De sterverslaggever zag dat het niet goed was
Hoe ze Joseph Roth precies op het spoor kwam, weet Els Snick niet meer. Dat maak ik tenminste op uit haar nawoord in De blonde neger en andere portretten. Ze schrijft daarin dat ze pas in 2005 definitief voor hem viel, na het lezen van Hiob/Job. Ze was toen al eigenaar van Biecht van een moordenaar. En ze moet ook de reeks Oostende, de zomer van 1936 van Mark Schaevers in De Standaard der Letteren al gelezen hebben.
Misschien was het toch dankzij haar leraar Duits die het verzameld werk van Joseph Roth kocht en koesterde.
Haar verhaal over Hiob/Job kende ik. Want dat is wat ze doorgaans vertelt als haar naar haar fascinatie voor Joseph Roth gevraagd wordt. Hoe ze dat boek op een Amsterdamse boekenmarkt kocht, omdat ze iets te lezen zocht voor onderweg. In haar nawoord heeft ze het nadrukkelijker dan ik mij vorige keren kan herinneren over hoe het colofon haar nieuwsgierig maakte naar de Nederlandse exiluitgeverijen.
Uiteindelijk werd Els Snick zo door Joseph Roth gegrepen dat zij zijn leven en zijn werk uitvoerig bestudeerde. Dat resulteerde onder andere in Waar het me slecht gaat is mijn vaderland. Joseph Roth in Nederland en België, een bewerking van haar proefschrift.
En ze beijvert zich met anderen – waarvan een deel zich verzameld heeft in Joseph Roth Genootschappen – een nieuw publiek voor hem te vinden.
—
In dat streven past het verschijnen van De blonde neger en andere portretten, een verzameling journalistieke stukken. Joseph Roth was ‘waarnemer van zijn tijd’ – die benaming prijkt op de cover van een in 1981 uitgegeven door (voormalig exiluitgever) Allert de Lange uitgegeven keuze uit zijn journalistieke werk, een boek dat ik las nadat ik mede dankzij Els Snick was gaan inzien dat Philip Roth niet de enige Roth van betekenis in de literatuur is. Dat waarnemen leidde tot van alles, waaronder fictie.
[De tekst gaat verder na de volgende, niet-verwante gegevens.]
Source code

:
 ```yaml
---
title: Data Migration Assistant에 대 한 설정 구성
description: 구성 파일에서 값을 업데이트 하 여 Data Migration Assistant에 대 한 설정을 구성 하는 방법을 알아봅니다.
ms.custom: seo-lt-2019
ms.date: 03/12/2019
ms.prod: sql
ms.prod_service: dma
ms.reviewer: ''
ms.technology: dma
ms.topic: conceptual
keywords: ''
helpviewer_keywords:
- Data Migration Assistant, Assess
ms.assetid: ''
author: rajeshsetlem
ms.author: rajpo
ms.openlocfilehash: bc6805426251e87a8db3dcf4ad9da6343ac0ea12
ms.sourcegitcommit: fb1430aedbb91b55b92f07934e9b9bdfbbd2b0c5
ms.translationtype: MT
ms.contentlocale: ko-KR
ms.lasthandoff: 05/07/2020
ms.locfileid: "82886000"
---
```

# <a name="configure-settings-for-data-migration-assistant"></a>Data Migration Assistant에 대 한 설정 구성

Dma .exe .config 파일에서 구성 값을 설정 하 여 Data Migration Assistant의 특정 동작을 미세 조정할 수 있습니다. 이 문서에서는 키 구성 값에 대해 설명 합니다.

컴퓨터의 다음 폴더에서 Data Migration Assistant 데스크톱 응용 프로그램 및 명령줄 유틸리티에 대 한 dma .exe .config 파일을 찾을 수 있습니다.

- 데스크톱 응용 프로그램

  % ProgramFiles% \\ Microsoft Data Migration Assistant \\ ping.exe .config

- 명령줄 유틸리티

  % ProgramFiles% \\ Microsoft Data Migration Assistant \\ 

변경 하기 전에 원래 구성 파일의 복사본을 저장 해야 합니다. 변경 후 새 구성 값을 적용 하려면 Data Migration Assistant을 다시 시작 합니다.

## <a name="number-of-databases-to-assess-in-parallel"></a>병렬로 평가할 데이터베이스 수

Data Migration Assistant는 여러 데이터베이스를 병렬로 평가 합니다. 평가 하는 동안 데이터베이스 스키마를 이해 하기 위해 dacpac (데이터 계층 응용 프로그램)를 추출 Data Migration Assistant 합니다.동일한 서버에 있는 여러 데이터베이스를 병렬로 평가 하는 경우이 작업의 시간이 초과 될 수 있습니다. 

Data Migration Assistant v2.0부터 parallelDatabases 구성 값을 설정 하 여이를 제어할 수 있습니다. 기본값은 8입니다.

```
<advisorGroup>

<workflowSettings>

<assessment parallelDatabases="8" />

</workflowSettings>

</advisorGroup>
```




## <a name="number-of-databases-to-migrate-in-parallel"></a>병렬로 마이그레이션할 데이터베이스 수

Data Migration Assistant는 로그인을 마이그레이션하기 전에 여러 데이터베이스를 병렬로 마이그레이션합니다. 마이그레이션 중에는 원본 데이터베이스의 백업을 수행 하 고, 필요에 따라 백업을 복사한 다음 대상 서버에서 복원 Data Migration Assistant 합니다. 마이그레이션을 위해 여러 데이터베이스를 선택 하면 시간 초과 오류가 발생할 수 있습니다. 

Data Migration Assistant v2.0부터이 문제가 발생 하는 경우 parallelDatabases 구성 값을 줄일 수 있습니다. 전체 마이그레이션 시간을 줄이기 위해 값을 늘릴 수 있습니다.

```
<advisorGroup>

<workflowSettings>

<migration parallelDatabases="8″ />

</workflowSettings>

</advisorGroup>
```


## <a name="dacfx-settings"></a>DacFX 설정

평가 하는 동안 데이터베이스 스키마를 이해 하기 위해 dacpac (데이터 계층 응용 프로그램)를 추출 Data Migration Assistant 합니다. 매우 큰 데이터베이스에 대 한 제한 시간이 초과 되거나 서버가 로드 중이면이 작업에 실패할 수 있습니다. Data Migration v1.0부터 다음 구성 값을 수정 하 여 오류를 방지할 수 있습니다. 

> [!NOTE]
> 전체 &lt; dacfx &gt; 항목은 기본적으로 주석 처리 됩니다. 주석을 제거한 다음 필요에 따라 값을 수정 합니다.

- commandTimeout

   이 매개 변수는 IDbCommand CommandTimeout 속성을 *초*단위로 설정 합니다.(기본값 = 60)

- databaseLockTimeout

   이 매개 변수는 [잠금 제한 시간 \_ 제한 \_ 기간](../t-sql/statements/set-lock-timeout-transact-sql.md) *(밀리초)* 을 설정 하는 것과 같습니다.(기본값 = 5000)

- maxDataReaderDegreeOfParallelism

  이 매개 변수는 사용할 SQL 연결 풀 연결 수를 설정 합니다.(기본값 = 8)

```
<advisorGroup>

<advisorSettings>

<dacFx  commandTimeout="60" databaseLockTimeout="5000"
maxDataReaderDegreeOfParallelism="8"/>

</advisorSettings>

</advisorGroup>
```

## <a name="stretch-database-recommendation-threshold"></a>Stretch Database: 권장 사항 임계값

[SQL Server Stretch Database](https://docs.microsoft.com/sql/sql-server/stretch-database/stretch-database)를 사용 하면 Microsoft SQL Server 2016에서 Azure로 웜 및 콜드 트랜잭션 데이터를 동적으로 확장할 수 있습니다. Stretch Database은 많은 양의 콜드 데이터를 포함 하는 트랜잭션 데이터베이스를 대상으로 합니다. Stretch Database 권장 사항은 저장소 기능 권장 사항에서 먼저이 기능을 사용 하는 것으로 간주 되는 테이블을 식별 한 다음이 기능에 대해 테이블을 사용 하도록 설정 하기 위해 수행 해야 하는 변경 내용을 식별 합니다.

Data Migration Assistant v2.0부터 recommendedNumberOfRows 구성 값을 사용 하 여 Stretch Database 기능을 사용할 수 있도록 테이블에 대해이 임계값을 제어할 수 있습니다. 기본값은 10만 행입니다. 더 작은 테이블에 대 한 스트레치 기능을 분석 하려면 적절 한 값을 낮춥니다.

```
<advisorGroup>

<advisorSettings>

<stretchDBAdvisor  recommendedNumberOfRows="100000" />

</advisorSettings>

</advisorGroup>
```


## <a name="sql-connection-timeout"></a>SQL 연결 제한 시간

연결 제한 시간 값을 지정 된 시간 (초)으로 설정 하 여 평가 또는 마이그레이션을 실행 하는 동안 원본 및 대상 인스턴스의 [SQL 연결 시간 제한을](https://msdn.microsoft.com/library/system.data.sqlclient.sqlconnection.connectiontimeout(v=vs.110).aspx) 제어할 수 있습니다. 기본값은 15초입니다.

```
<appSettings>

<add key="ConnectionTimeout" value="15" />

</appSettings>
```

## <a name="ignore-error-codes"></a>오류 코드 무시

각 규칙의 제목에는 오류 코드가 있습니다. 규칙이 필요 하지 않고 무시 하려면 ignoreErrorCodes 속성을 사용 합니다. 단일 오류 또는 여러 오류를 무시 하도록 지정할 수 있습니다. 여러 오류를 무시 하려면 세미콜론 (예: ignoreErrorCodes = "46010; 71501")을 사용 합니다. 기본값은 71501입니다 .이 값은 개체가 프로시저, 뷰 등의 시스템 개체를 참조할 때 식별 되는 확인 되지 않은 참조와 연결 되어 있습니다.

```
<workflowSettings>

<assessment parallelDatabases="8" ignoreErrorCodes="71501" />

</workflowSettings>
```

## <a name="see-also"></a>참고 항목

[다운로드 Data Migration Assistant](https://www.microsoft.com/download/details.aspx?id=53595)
Ook niet onbelangrijk was het werk dat hij in opdracht van diverse kranten deed (en niet alleen omdat het hem verzekerde van een inkomen). Zoals Tommy Wieringa in het voorwoord van De blonde neger en andere portretten terecht opmerkt, schreef Joseph Roth ook dan met een trefzekerheid om jaloers op te worden. En zijn zinnen zijn mooi bovendien.
Joseph Roth had oog voor mensen in de marge. Net zoals hij in Hotelmens zichzelf (een man zonder vaste woon- of verblijfplaats) en de personages die hem – omdat ze lotgenoten waren ofwel ambtshalve – omringden, portretteert, focust hij ook in de door Els Snick geselecteerde stukken in De blonde neger en andere portretten op mensen die doorgaans slechts figureren in de levens van anderen.
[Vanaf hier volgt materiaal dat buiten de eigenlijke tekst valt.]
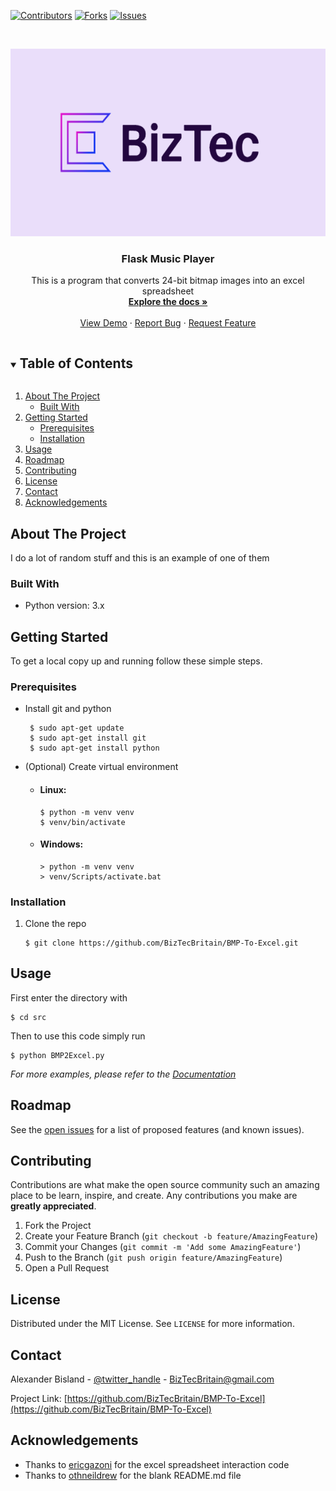 [![Contributors][contributors-shield]][contributors-url]
[![Forks][forks-shield]][forks-url]
[![Issues][issues-shield]][issues-url]
<!--[![LinkedIn][linkedin-shield]][linkedin-url]-->



<br />
<p align="center">
  <a href="https://github.com/BizTecBritain/BMP-To-Excel">
    <img src="images/BizTec.png" alt="Logo" width="580" height="300">
  </a>

  <h3 align="center">Flask Music Player</h3>

  <p align="center">
    This is a program that converts 24-bit bitmap images into an excel spreadsheet
    <br />
    <a href="https://github.com/BizTecBritain/BMP-To-Excel"><strong>Explore the docs »</strong></a>
    <br />
    <br />
    <a href="https://github.com/BizTecBritain/BMP-To-Excel">View Demo</a>
    ·
    <a href="https://github.com/BizTecBritain/BMP-To-Excel/issues">Report Bug</a>
    ·
    <a href="https://github.com/BizTecBritain/BMP-To-Excel/issues">Request Feature</a>
  </p>
</p>



<details open="open">
  <summary><h2 style="display: inline-block">Table of Contents</h2></summary>
  <ol>
    <li>
      <a href="#about-the-project">About The Project</a>
      <ul>
        <li><a href="#built-with">Built With</a></li>
      </ul>
    </li>
    <li>
      <a href="#getting-started">Getting Started</a>
      <ul>
        <li><a href="#prerequisites">Prerequisites</a></li>
        <li><a href="#installation">Installation</a></li>
      </ul>
    </li>
    <li><a href="#usage">Usage</a></li>
    <li><a href="#roadmap">Roadmap</a></li>
    <li><a href="#contributing">Contributing</a></li>
    <li><a href="#license">License</a></li>
    <li><a href="#contact">Contact</a></li>
    <li><a href="#acknowledgements">Acknowledgements</a></li>
  </ol>
</details>



## About The Project

I do a lot of random stuff and this is an example of one of them


### Built With

* Python version: 3.x



## Getting Started

To get a local copy up and running follow these simple steps.

### Prerequisites

* Install git and python
  ```
   $ sudo apt-get update
   $ sudo apt-get install git
   $ sudo apt-get install python
  ```

* (Optional) Create virtual environment
  * #### Linux:
    ```
    $ python -m venv venv
    $ venv/bin/activate
    ```
  * #### Windows:
    ```
    > python -m venv venv
    > venv/Scripts/activate.bat
    ```

### Installation

1. Clone the repo
   ```
   $ git clone https://github.com/BizTecBritain/BMP-To-Excel.git
   ```



## Usage

First enter the directory with
```
$ cd src
```

Then to use this code simply run
```
$ python BMP2Excel.py
```

_For more examples, please refer to the [Documentation](https://example.com)_



## Roadmap

See the [open issues](https://github.com/BizTecBritain/BMP-To-Excel/issues) for a list of proposed features (and known issues).



## Contributing

Contributions are what make the open source community such an amazing place to be learn, inspire, and create. Any contributions you make are **greatly appreciated**.

1. Fork the Project
2. Create your Feature Branch (`git checkout -b feature/AmazingFeature`)
3. Commit your Changes (`git commit -m 'Add some AmazingFeature'`)
4. Push to the Branch (`git push origin feature/AmazingFeature`)
5. Open a Pull Request



## License

Distributed under the MIT License. See `LICENSE` for more information.



## Contact

Alexander Bisland - [@twitter_handle](https://twitter.com/twitter_handle) - BizTecBritain@gmail.com

Project Link: [https://github.com/BizTecBritain/BMP-To-Excel](https://github.com/BizTecBritain/BMP-To-Excel) 



## Acknowledgements

* Thanks to [ericgazoni](https://github.com/ericgazoni/openpyxl) for the excel spreadsheet interaction code
* Thanks to [othneildrew](https://github.com/othneildrew/Best-README-Template/blob/master/BLANK_README.md) for the blank README.md file

[contributors-shield]: https://img.shields.io/github/contributors/BizTecBritain/BMP-To-Excel.svg?style=for-the-badge
[contributors-url]: https://github.com/BizTecBritain/BMP-To-Excel/graphs/contributors
[forks-shield]: https://img.shields.io/github/forks/BizTecBritain/BMP-To-Excel.svg?style=for-the-badge
[forks-url]: https://github.com/BizTecBritain/BMP-To-Excel/network/members
[issues-shield]: https://img.shields.io/github/issues/BizTecBritain/BMP-To-Excel.svg?style=for-the-badge
[issues-url]: https://github.com/BizTecBritain/BMP-To-Excel/issues
<!--[linkedin-shield]: https://img.shields.io/badge/-LinkedIn-black.svg?style=for-the-badge&logo=linkedin&colorB=555
[linkedin-url]: https://linkedin.com/in/othneildrew-->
Maar bij Joseph Roth zijn ‘de man in de “herentoiletten” ‘
‘De oude man in de toiletten kent altijd het oudbakken nieuws. Hij blijft een halve trap achter op de loop van de geschiedenis. Hij kent telkens de dollarkoers van gisteren en verbaast er zich alleen over dat de fooien van de eenknopige heren niet groter worden’,
(vertaling: Els Snick)
de vrienden dr. Duysen en dr. Kratz
‘Ze hielden van elkaar als man en vrouw die jarenlang lief en leed hebben gedeeld. Ze hielden meer van elkaar dan man en vrouw, want ze waren verbonden door de rustige regelmaat van de mannelijke geest, en het logische argument van de een vond weerklank en respect bij de ander, zonder dat het op die lichte geprikkeldheid stuitte die steeds het onuitroeibare verschil tussen de geslachten aan de oppervlakte brengt’
(vertaling: Els Snick)
of de gemankeerden die een invalide de laatste eer bewijzen
‘Achter de lammen liepen de blinden, ze liepen voorwaarts op de tast, in een zwartfluwelen wereld (…)’,
(vertaling: Els Snick)
geen willekeurige voorbijgangers. Het zijn mensen die staan voor hun tijd. Door mensen uit de middenklasse en mensen aan de zelfkant uit te tekenen, liet Joseph Roth zien hoe het met de wereld gesteld was.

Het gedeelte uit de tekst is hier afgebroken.